Jelas sekali, terlihat enam orang berbaju serba hitam itu jadi bergidik
mendengar ancaman Pendekar Rajawali Sakti barusan. Melihat bentuk tubuhnya
saja, burung rajawali raksasa itu sudah mengerikan sekali. Apalagi kalau
sampai bertindak. Sulit dibayangkan, kalau sampai terkena sabetan sayapnya
yang besar itu. Keenam orang yang berjuluk Tujuh Mata Dewa itu menarik kaki ke
belakang beberapa langkah. Tapi, Rangga terus mendekatinya, diikuti Rajawali
Putih. Hingga, jarak mereka tetap berada sekitar empat langkah saja.
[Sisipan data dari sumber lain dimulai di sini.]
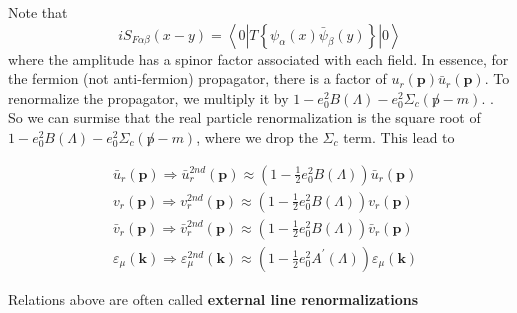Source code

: Note that 
$$i S_{F \alpha \beta}(x-y)=\left\langle 0\left|T\left\{\psi_{\alpha}(x) \bar{\psi}_{\beta}(y)\right\}\right| 0\right\rangle$$
where the amplitude has a spinor factor associated with each field. In essence, for the fermion (not anti-fermion) propagator, there is a factor of $u_{r}(\mathbf{p}) \bar{u}_{r}(\mathbf{p})$. To renormalize the propagator, we multiply it by $1-e_{0}^{2} B(\Lambda)-e_{0}^{2} \Sigma_{c}(\not p-m)$. \textbf{}. So we can surmise that the real particle renormalization is the square root of $1-e_{0}^{2} B(\Lambda)-e_{0}^{2} \Sigma_{c}(\not p-m)$, where we drop the $\Sigma_c$ term. This lead to
\begin{qt}
    \begin{equation}\begin{aligned}
&\bar{u}_{r}(\mathbf{p}) \Rightarrow \bar{u}_{r}^{2 n d}(\mathbf{p}) \approx\left(1-\frac{1}{2} e_{0}^{2} B(\Lambda)\right) \bar{u}_{r}(\mathbf{p})\\
&v_{r}(\mathbf{p}) \Rightarrow v_{r}^{2 n d}(\mathbf{p}) \approx\left(1-\frac{1}{2} e_{0}^{2} B(\Lambda)\right) v_{r}(\mathbf{p})\\
&\bar{v}_{r}(\mathbf{p}) \Rightarrow \bar{v}_{r}^{2 n d}(\mathbf{p}) \approx\left(1-\frac{1}{2} e_{0}^{2} B(\Lambda)\right) \bar{v}_{r}(\mathbf{p})\\
&\varepsilon_{\mu}(\mathbf{k}) \Rightarrow \varepsilon_{\mu}^{2 n d}(\mathbf{k}) \approx\left(1-\frac{1}{2} e_{0}^{2} A^{\prime}(\Lambda)\right) \varepsilon_{\mu}(\mathbf{k})
\end{aligned}\end{equation}
\end{qt}
Relations above are often called \textbf{external line renormalizations}


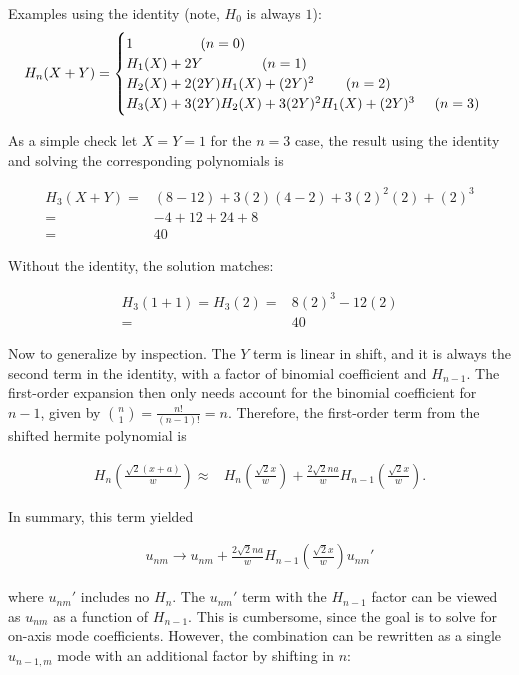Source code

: \documentclass[aps,twoside,secnumarabic,balancelastpage,amsmath,amssymb,nofootinbib,hyperref=pdftex]{revtex4}
\newcommand\tab[1][3mm]{\hspace*{#1}}
\begin{document}
Examples using the identity (note, $H_0$ is always $1$):\\

\[
  H_{n}(X+Y)=\begin{cases}
               1 \tab\tab\tab\tab\tab\;\;(n=0)\\
               H_1(X) + 2Y \tab\tab\tab\tab\;\;\;(n=1)\\
               H_2(X) + 2(2Y)H_1(X) + (2Y)^2 \tab\tab\;\;(n=2)\\
               H_3(X) + 3(2Y)H_2(X) +3(2Y)^2H_1(X)+(2Y)^3\tab\;\;(n=3)
            \end{cases}
\]

As a simple check let $X = Y = 1$ for the $n=3$ case, the result using the identity and solving the corresponding polynomials is

\begin{align*}
	H_3 (X+Y) =&
	(8-12)
	+ 3(2)(4-2)
	+ 3(2)^2(2)
	+ (2)^3
	\\=&
	-4 + 12 + 24 + 8
	\\=&
	40
\end{align*}

Without the identity, the solution matches:

\begin{align*}
	H_3 (1+1) = H_3(2) =&
	8(2)^3 - 12(2)
	\\=& 40
\end{align*}

Now to generalize by inspection. The $Y$ term is linear in shift, and it is always the second term in the identity, with a factor of binomial coefficient and $H_{n-1}$. The first-order expansion then only needs account for the binomial coefficient for $n-1$, given by ${n\choose 1} = \frac{n!}{(n-1)!}=n$. Therefore, the first-order term from the shifted hermite polynomial is 

\begin{align*}
	H_n(\frac{\sqrt{2}(x+a)}{w}) \approx&
	 H_n(\frac{\sqrt{2}x}{w})+ 
	 	 \frac{2\sqrt{2}n a}{w}
	 	 H_{n-1}(\frac{\sqrt{2}x}{w}).
\end{align*}

In summary, this term yielded

\begin{align*}
u_{nm} \rightarrow u_{nm} + \frac{2\sqrt{2}n a}{w}
	 	 H_{n-1}(\frac{\sqrt{2}x}{w}) u_{nm}' 
\end{align*}

where $u_{nm}'$ includes no $H_n$. The $u_{nm}'$ term with the $H_{n-1}$ factor can be viewed as $u_{nm}$ as a function of $H_{n-1}$. This is cumbersome, since the goal is to solve for on-axis mode coefficients. However, the combination can be rewritten as a single $u_{n-1,m}$ mode with an additional factor by shifting in $n$:
\end{document}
"Apa yang akan kau lakukan pada Siluman Muka Kodok, Pendekar Rajawali Sakti?"
tanya si Mata Dewa Ketujuh ingin tahu.
"Itu urusanku," sahut Rangga tegas, seraya tersenyum.
"Baiklah, Pendekar Rajawali Sakti. Kami akan menunjukkan tempatnya. Tapi
dengan satu syarat..." kata si Mata Dewa Ketujuh, terdengar terputus suaranya.
"Katakan," sahut Rangga kalem.
"Izinkan kami melihat pertarunganmu dengannya. Dan kami tidak akan ikut campur
nanti," pinta si Mata Dewa Ketujuh, mengajukan syarat.
Tanpa berpikir lagi, Rangga menganggukkan kepalanya, menyetujui usul yang
diajukan si Mata Dewa Ketujuh, "Aku mengizinkan kalian. Tapi jika ada yang
main curang, Rajawali Putih akan mengambil tindakan. Dan aku tidak akan
bertanggung jawab kalau tubuh kalian hancur olehnya," kata Rangga memberi
ancaman lagi.
"Kami hanya ingin melihat pertarunganmu saja, Pendekar Rajawali Sakti," kata
si Mata Dewa Ketujuh menegaskan.
"Baik. Dan setelah itu, kalian semua harus meninggalkan Gunung Lanjaran ini.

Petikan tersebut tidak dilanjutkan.